ここで問題となってくるのがembedding_postprocessorで使われている、token_typeとposition_embeddingsについて。

まず、token_typeについて。

こいつは、token_type_idsってやつをone_hot vector に変換して、それにtoken_type_tableっていう学習パラメータを掛けて作っている。つまり、tokenの種類によって、token_idによるembedding以外でも学習しているってこと。

ちなみにこのtoken_type_idsってやつを調べると、run_classiferでsegment_idsってやつを元として使われている。

create_pretraining_data.pyを見てみると、

        tokens = []
        segment_ids = []
        tokens.append("[CLS]")
        segment_ids.append(0)
        for token in tokens_a:
          tokens.append(token)
          segment_ids.append(0)

        tokens.append("[SEP]")
        segment_ids.append(0)

        for token in tokens_b:
          tokens.append(token)
          segment_ids.append(1)
        tokens.append("[SEP]")
        segment_ids.append(1)

ってな具合で最初の<CLS>から<SEP>までを0,　次のtokenから最後の<SEP>までを1として、segment_idsを作っている。

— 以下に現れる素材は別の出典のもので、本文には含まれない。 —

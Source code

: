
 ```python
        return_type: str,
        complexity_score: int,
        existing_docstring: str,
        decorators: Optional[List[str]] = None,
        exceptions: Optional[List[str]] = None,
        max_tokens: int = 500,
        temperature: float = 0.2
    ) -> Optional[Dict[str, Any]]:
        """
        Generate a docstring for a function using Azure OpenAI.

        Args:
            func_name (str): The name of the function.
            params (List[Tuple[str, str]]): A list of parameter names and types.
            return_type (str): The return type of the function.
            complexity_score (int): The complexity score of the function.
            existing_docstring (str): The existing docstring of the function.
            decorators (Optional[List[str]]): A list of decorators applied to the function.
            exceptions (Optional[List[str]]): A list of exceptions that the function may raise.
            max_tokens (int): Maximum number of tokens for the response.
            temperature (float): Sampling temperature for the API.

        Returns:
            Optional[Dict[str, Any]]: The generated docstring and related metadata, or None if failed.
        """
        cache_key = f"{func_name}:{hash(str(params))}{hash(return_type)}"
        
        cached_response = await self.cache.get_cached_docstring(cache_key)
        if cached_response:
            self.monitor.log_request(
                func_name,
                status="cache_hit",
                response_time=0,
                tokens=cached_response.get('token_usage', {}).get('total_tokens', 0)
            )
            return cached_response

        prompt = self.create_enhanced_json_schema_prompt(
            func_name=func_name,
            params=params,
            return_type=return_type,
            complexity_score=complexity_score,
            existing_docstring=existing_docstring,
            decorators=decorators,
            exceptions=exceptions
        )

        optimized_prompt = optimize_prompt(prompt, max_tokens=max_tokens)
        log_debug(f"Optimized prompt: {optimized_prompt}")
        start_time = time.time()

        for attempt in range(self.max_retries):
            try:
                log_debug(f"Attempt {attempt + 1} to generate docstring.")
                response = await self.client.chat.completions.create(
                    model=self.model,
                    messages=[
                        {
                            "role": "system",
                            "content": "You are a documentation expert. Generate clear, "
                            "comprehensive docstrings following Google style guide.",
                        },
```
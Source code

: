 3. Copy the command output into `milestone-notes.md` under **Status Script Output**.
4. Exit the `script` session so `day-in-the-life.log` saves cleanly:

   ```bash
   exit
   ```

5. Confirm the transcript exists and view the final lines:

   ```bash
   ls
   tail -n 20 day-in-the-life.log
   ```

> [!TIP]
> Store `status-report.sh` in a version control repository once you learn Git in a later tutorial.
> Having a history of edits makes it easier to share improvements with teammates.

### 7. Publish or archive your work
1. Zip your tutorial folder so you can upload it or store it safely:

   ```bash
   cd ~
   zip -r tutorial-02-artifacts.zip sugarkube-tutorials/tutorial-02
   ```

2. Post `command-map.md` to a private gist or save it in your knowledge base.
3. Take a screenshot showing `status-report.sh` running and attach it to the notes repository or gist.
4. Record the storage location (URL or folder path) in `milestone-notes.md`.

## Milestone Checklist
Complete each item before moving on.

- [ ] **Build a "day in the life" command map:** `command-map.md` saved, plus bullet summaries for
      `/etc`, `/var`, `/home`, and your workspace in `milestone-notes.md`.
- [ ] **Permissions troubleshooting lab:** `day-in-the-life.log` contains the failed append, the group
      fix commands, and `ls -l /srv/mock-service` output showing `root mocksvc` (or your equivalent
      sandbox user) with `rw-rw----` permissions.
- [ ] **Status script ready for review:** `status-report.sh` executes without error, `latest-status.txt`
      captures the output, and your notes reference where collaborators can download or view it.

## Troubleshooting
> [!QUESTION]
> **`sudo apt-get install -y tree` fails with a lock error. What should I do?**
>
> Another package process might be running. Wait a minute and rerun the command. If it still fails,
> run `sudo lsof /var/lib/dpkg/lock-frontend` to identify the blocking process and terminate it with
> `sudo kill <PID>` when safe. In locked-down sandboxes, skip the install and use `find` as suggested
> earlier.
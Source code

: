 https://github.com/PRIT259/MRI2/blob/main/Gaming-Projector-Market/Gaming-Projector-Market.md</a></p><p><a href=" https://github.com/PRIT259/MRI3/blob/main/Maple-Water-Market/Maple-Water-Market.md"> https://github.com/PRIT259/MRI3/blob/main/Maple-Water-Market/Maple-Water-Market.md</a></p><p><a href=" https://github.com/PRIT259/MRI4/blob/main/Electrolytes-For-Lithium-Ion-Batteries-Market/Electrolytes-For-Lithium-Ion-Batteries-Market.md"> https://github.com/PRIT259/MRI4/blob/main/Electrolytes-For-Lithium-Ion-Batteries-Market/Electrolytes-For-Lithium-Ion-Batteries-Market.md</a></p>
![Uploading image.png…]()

ってことはtoken_type_idsって２種類しかないのね。つまり、1文目と2文目についての埋め込み表現を学習して、Embeddingに加えると...。

つぎにposition_embeddingについて。最初はあのPositional Encodingと同じかなと思ったけど、違うみたい。最大のsequence長さ以下のEmbedding表現を作って、各Batchの最大長に合わせて切り出してくっつけている。

つまり、Positional_encodingも学習パラメータってこと。でも、これだと１文目の長さの違いとか、１文目と２文目の位置の関係性とか本当に学習できてるんかな？

例えば、<今日はどこに行ってきたの？><今日は山梨県に行ってきた。>と<どこに今日は行ってきたの？><山梨県に今日は行ってきた。>の２つの例文として、単語間の距離は、１文目の「今日」と１文目の「どこ」、２文目の「山梨県」と１文目の「どこ」が一定になってるけど、そういった１文目の中だけじゃなく、１文目と２文目の相対的な位置のの情報とかも記録できんのかな？

Pre-training BERT

Maked LM

Taskはマスクされた単語の予測。これだけだとよくわからないが、例えば<私　が　大好きな　[Mask]　は　Code:Geass だ> みたいな文章を入力したとして、出力は<私　が　大好きな　アニメは　Code:Geass だ >となるように出力するタスクである。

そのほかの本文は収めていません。